What is needed =
Go through the material and copy each line that includes "fenêtre".

Input records =
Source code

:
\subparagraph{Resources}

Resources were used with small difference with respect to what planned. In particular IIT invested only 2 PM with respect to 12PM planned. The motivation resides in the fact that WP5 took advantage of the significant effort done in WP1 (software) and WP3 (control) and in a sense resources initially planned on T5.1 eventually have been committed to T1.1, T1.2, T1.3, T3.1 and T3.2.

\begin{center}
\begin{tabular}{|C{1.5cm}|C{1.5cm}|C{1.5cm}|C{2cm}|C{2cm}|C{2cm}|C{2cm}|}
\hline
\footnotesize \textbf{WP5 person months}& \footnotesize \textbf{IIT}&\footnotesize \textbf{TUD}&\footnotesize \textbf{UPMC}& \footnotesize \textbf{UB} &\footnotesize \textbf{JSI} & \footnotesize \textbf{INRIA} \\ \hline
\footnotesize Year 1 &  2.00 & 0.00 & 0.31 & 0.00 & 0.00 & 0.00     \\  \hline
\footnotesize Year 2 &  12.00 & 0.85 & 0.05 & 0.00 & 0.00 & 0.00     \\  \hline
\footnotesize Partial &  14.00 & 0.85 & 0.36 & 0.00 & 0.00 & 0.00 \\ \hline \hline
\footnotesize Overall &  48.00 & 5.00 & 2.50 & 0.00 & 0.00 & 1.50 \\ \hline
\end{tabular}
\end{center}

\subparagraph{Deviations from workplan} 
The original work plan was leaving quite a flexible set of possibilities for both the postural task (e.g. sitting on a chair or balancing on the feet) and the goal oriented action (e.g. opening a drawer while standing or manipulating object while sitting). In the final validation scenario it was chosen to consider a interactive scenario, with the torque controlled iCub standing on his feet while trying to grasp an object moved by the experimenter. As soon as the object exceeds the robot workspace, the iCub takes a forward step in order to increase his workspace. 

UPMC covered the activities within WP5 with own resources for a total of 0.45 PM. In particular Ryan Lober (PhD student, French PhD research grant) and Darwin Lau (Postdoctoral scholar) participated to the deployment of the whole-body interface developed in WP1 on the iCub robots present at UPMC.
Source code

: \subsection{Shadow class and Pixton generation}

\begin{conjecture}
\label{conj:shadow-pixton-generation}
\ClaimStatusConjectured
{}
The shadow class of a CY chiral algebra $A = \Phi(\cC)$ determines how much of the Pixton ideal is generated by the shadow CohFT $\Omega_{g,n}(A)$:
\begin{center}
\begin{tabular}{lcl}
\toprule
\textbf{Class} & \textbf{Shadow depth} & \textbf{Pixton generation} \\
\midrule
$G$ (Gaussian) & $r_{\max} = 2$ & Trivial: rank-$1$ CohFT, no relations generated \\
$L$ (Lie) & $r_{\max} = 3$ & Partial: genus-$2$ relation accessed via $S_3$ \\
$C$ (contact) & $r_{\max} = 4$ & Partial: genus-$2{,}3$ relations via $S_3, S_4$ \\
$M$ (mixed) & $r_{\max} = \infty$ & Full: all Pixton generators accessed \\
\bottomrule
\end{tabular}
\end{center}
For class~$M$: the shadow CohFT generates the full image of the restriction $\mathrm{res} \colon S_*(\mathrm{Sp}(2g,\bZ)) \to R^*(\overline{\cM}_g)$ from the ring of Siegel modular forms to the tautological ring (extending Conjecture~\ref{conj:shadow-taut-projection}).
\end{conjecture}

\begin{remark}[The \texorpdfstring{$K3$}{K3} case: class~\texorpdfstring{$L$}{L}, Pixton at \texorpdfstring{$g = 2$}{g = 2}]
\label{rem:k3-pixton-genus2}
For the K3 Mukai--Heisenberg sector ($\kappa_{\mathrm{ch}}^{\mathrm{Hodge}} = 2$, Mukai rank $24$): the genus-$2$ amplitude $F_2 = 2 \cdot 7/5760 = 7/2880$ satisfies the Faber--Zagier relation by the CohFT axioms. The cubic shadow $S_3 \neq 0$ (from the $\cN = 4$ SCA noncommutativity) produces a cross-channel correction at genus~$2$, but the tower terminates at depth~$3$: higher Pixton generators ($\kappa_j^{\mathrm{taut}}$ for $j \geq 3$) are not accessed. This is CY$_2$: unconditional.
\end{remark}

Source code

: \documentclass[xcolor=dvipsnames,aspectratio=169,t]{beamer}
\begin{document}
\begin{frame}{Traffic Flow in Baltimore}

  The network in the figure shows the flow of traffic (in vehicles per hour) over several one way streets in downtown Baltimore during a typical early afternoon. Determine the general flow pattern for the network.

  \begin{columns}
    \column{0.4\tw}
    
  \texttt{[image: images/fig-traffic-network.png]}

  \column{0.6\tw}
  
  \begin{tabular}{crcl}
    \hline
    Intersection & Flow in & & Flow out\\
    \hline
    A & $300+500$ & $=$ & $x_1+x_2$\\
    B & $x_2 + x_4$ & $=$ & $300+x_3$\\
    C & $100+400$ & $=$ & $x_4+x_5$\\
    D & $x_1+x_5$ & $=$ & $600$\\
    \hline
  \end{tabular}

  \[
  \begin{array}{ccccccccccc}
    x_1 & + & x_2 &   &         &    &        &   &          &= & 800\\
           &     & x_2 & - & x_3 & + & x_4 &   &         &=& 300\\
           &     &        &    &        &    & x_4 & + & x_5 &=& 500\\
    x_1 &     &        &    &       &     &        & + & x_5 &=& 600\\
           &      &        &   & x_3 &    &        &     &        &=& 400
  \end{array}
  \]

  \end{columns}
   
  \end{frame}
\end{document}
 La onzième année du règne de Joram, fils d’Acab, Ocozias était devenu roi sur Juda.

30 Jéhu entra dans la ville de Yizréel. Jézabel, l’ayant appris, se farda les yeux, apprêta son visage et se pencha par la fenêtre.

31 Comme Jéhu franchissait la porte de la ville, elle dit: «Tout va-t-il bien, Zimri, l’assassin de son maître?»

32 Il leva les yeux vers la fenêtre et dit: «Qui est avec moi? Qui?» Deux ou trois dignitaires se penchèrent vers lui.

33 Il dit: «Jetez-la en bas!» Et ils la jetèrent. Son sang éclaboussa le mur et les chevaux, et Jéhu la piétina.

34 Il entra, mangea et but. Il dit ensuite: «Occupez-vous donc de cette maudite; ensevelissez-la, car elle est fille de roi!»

Solution to this task =
30 Jéhu entra dans la ville de Yizréel. Jézabel, l’ayant appris, se farda les yeux, apprêta son visage et se pencha par la fenêtre.
32 Il leva les yeux vers la fenêtre et dit: «Qui est avec moi? Qui?» Deux ou trois dignitaires se penchèrent vers lui.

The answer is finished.